Paragliding Radio Comms—What “Good” Sounds Like
The one-liner (use this format)
To/From — Where — Alt — Status — Intent/Request.
Example: “Jess from Jeff — ridge schoolhouse, 1750 (MSL/AGL as your crew uses), plus one-five average, drifting 240 to valley trigger—copy?”
Keep it short, useful, and specific: who you are, where you are (named landmark), your height, your average climb/sink, and what you’ll do next. This cuts chatter and helps decisions.
When to transmit (and when not to)
Decision points: first climb, getting low, committing to a crossing/line change, landing/landed.

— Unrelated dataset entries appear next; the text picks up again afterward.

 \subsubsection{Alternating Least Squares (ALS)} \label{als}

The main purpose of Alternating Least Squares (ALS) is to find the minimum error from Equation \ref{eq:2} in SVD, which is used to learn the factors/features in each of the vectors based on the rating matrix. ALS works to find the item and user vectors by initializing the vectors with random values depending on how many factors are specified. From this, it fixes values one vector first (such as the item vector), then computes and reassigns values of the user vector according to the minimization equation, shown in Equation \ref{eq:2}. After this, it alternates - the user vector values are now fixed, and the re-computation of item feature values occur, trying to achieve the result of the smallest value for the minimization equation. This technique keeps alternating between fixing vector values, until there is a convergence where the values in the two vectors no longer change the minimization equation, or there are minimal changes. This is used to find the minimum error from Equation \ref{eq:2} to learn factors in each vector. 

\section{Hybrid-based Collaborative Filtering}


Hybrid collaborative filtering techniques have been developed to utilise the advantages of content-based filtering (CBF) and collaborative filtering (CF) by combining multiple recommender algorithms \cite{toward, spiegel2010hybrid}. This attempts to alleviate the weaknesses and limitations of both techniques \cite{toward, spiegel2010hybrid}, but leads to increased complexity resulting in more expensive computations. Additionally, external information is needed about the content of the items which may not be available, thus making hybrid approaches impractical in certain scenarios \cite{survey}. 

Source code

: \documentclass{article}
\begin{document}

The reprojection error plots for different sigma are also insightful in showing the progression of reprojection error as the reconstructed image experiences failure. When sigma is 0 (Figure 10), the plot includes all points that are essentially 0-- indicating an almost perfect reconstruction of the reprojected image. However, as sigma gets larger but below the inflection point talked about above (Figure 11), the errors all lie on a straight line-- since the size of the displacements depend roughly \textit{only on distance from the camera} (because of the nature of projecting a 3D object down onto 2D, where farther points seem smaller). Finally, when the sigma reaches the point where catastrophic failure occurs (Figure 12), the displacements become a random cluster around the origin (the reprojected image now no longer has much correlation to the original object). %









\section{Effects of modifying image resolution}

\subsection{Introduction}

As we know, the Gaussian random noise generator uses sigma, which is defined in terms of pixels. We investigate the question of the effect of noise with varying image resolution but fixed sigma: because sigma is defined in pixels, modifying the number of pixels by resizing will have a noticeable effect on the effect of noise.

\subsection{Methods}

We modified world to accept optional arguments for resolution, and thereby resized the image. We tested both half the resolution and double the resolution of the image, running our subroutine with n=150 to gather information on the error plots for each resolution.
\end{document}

Relay if you’re high (line-of-sight): repeat low/landed pilots’ key calls so drivers hear them.
Keep it brief—chatter blocks safety calls and makes people switch radios off.
Mic technique & PTT discipline
Press—pause—talk—pause—release. Many first words get chopped; add a short beat before/after.
Minimise wind noise (foam sock / headset, no VOX). Accidental open mics are a safety issue.
Slow down and think first; speak in plain language.
What to say (content that helps)
Location & altitude (named waypoint/road + height).
Averaged climb/sink (e.g., “+2.0 avg, 20s”); avoid “got something!” noise.
Intention first (“gliding to 10-o’clock cu”) then invite a quick confirm.
Shorthand clicks: double-click = yes; single-click = no; three clicks = “repeat.” (Useful convention many pilots use.)
Power, courtesy, and after-landing habits
At sites, listen before you transmit.
Stay on after landing until all pilots and vehicles are accounted for.
Sample calls you can mode
“Jess from Jeff — schoolhouse, 3000 , plus one-five avg, drifting 240 to main spine—copy?”
“Jeff — landed safe at wash, light SE 5; need retrieve.”